__Task prompt__.
Please report every line in the material below where the word "complexes" is found.

[Opening Provided material section]

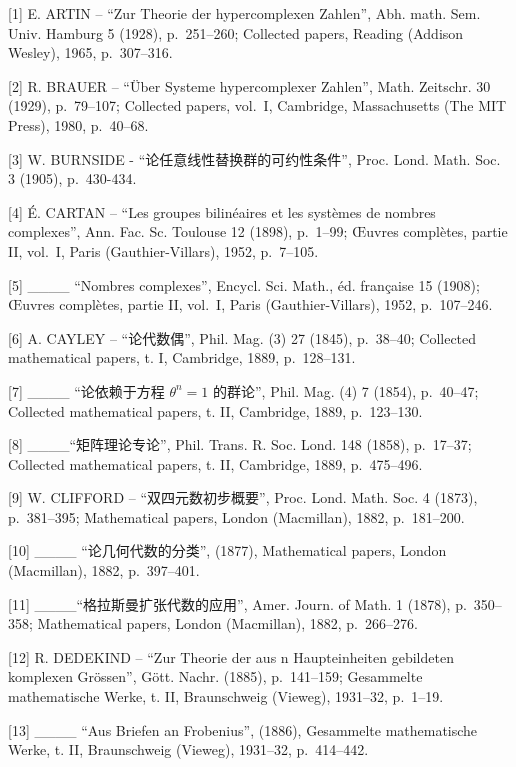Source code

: 
{[}1{]} E. ARTIN -- ``Zur Theorie der hypercomplexen Zahlen'', Abh. math. Sem. Univ. Hamburg 5 (1928), p.~251--260; Collected papers, Reading (Addison Wesley), 1965, p.~307--316.

{[}2{]} R. BRAUER -- ``Über Systeme hypercomplexer Zahlen'', Math. Zeitschr. 30 (1929), p.~79--107; Collected papers, vol.~I, Cambridge, Massachusetts (The MIT Press), 1980, p.~40--68.

{[}3{]} W. BURNSIDE - ``论任意线性替换群的可约性条件'', Proc. Lond. Math. Soc. 3 (1905), p.~430-434.

{[}4{]} É. CARTAN -- ``Les groupes bilinéaires et les systèmes de nombres complexes'', Ann. Fac. Sc. Toulouse 12 (1898), p.~1--99; Œuvres complètes, partie II, vol.~I, Paris (Gauthier-Villars), 1952, p.~7--105.

{[}5{]} \_\_\_\_ ``Nombres complexes'', Encycl. Sci. Math., éd. française 15 (1908); Œuvres complètes, partie II, vol.~I, Paris (Gauthier-Villars), 1952, p.~107--246.

{[}6{]} A. CAYLEY -- ``论代数偶'', Phil. Mag. (3) 27 (1845), p.~38--40; Collected mathematical papers, t. I, Cambridge, 1889, p.~128--131.

{[}7{]} \_\_\_\_ ``论依赖于方程 \(\theta^{n}=1\) 的群论'', Phil. Mag. (4) 7 (1854), p.~40--47; Collected mathematical papers, t. II, Cambridge, 1889, p.~123--130.

{[}8{]} \_\_\_\_``矩阵理论专论'', Phil. Trans. R. Soc. Lond. 148 (1858), p.~17--37; Collected mathematical papers, t. II, Cambridge, 1889, p.~475--496.

{[}9{]} W. CLIFFORD -- ``双四元数初步概要'', Proc. Lond. Math. Soc. 4 (1873), p.~381--395; Mathematical papers, London (Macmillan), 1882, p.~181--200.

{[}10{]} \_\_\_\_ ``论几何代数的分类'', (1877), Mathematical papers, London (Macmillan), 1882, p.~397--401.

{[}11{]} \_\_\_\_``格拉斯曼扩张代数的应用'', Amer. Journ. of Math. 1 (1878), p.~350--358; Mathematical papers, London (Macmillan), 1882, p.~266--276.

{[}12{]} R. DEDEKIND -- ``Zur Theorie der aus n Haupteinheiten gebildeten komplexen Grössen'', Gött. Nachr. (1885), p.~141--159; Gesammelte mathematische Werke, t. II, Braunschweig (Vieweg), 1931--32, p.~1--19.

{[}13{]} \_\_\_\_ ``Aus Briefen an Frobenius'', (1886), Gesammelte mathematische Werke, t. II, Braunschweig (Vieweg), 1931--32, p.~414--442.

[Closing Provided material section]

__Reply to the exercise__.
{[}4{]} É. CARTAN -- ``Les groupes bilinéaires et les systèmes de nombres complexes'', Ann. Fac. Sc. Toulouse 12 (1898), p.~1--99; Œuvres complètes, partie II, vol.~I, Paris (Gauthier-Villars), 1952, p.~7--105.
{[}5{]} \_\_\_\_ ``Nombres complexes'', Encycl. Sci. Math., éd. française 15 (1908); Œuvres complètes, partie II, vol.~I, Paris (Gauthier-Villars), 1952, p.~107--246.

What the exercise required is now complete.